PB AF 592
Study based on understanding of the actors, arenas, issues, and policy communities that form the context for policy development and implementation. Exploration of approaches to policy inquiry. Consideration of implications for both policy and management. Students develop a study design for course project. Offered: jointly with SEFS 571.
This 5-credit course is designed to provide an intense graduate-level introduction to the structure and dynamics of the U.S. resource policy processes and administrative decision-making. It is concerned both with policy formulation – how proposals for action win sufficient support to be approved – and policy implementation – how programs are actually put into effect. Within the context of natural resource policy, we also explore issues related to the political, administrative and technical feasibility of a variety of policy choices. The course is intended for graduate students entering graduate or professional study in resource and public policy, planning, and management or related fields.
Student learning goals
Students will be able to systematically disaggregate complex political and management situations.

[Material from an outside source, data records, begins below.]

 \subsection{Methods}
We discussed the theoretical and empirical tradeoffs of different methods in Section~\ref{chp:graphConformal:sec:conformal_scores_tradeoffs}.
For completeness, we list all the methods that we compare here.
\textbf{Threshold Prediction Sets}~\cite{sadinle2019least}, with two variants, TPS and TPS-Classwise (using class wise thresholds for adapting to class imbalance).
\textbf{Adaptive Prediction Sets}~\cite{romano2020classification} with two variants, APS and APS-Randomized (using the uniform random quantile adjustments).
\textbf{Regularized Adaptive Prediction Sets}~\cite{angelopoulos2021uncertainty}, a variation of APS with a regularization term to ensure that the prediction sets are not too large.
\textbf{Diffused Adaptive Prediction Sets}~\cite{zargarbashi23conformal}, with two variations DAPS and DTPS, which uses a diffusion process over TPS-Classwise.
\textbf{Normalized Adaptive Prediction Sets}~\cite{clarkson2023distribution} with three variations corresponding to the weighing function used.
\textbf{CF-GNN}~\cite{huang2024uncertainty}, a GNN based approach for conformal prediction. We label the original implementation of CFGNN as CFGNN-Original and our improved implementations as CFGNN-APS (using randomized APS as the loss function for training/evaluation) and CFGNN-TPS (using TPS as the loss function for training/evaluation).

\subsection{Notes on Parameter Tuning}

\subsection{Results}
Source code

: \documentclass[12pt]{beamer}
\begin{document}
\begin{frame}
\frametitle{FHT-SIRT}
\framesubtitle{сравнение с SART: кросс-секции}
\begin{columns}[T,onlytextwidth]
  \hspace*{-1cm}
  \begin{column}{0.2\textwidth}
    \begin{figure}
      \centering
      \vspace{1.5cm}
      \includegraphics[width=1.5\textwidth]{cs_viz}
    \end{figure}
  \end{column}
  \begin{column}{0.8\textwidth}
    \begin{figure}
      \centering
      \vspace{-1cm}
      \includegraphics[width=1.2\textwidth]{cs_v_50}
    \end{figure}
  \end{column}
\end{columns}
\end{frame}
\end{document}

Students will be able to assess the feasibility of resource policy choices.
Students will be able to suggest strategies to get such choices adopted and implemented.

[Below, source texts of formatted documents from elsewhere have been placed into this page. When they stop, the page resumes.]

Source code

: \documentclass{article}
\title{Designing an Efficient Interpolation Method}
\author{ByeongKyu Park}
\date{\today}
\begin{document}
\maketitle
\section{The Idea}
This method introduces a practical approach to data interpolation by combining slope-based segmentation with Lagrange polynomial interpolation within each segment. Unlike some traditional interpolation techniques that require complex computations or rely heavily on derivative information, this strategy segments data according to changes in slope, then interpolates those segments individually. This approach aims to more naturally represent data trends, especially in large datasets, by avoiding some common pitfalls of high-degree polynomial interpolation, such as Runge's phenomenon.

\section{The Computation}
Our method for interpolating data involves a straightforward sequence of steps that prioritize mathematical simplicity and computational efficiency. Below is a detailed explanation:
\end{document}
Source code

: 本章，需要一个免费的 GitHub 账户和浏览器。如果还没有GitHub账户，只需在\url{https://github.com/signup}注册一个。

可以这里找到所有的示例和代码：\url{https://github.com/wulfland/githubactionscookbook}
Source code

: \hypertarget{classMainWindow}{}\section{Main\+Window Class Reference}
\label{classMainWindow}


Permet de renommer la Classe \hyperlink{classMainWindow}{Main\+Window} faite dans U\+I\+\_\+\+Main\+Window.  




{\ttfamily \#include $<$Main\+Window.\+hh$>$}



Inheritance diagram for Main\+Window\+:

Students will be able to analyze and understand the decision contexts for elected and appointed officials.
Students will be able to develop and write effective decision memos for policy decision makers.

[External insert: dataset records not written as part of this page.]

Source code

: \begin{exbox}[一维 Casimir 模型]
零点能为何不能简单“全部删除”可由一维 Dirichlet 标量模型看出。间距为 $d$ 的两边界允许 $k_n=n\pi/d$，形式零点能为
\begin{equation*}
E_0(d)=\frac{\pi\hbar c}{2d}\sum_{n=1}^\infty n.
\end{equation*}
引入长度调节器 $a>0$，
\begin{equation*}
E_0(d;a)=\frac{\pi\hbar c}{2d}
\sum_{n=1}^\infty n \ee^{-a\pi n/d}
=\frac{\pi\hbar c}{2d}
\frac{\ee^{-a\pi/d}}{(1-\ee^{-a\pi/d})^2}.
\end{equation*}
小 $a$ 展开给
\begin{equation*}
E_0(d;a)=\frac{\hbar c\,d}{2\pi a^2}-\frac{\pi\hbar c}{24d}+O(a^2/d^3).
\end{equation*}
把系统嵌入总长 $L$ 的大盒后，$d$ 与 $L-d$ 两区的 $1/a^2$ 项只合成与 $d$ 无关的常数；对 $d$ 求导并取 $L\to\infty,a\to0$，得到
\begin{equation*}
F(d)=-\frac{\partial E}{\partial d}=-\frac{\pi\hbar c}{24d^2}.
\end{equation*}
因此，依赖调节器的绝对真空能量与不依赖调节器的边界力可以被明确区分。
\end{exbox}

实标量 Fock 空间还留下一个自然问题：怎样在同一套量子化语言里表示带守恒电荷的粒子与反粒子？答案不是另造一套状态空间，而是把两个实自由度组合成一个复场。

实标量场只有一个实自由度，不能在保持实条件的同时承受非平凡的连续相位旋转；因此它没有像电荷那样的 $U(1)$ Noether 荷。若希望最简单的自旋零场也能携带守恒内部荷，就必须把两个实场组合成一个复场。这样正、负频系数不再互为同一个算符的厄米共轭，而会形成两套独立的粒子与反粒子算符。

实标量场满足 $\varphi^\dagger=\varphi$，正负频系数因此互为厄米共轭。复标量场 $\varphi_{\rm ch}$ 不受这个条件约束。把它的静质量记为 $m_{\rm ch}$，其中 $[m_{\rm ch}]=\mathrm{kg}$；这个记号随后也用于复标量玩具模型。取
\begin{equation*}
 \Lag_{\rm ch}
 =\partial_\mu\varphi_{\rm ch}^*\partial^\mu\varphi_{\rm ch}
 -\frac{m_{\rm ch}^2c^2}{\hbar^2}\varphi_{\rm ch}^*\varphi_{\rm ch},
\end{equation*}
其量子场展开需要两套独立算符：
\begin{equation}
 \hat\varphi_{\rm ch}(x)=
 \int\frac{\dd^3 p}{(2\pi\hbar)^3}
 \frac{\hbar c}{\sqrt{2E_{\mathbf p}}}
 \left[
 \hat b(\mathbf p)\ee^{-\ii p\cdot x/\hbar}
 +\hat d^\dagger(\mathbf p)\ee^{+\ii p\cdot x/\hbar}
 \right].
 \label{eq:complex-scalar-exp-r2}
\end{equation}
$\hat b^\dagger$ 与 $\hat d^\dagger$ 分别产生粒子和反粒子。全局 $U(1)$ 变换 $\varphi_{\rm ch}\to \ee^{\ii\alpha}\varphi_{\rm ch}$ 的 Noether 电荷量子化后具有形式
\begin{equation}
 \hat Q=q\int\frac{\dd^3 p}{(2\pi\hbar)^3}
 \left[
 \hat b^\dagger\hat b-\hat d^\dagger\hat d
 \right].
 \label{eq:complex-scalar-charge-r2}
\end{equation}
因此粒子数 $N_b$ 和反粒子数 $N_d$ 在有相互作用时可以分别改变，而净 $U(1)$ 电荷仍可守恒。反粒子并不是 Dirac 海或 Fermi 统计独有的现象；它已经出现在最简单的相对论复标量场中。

General method of instruction
The course meets for two 2-hour sessions per week, and a significant amount of reading and case preparation is required for the course. The format is a mix of lecture and discussion, with an emphasis on exploration of case materials. Case discussions use our joint understanding of a policy issue to figure out what and why things happened as well as what actors should do given a situation. They provide real settings to probe historical behavior and test strategy. In order to benefit from the cases most effectively, students must regularly attend class and be prepared to actively participate by reading the cases analytically and thoroughly
no prerequisites necessary
Class assignments and grading
Four written assignments will constitute the written work for the course, in addition to your class contributions and oral presentation.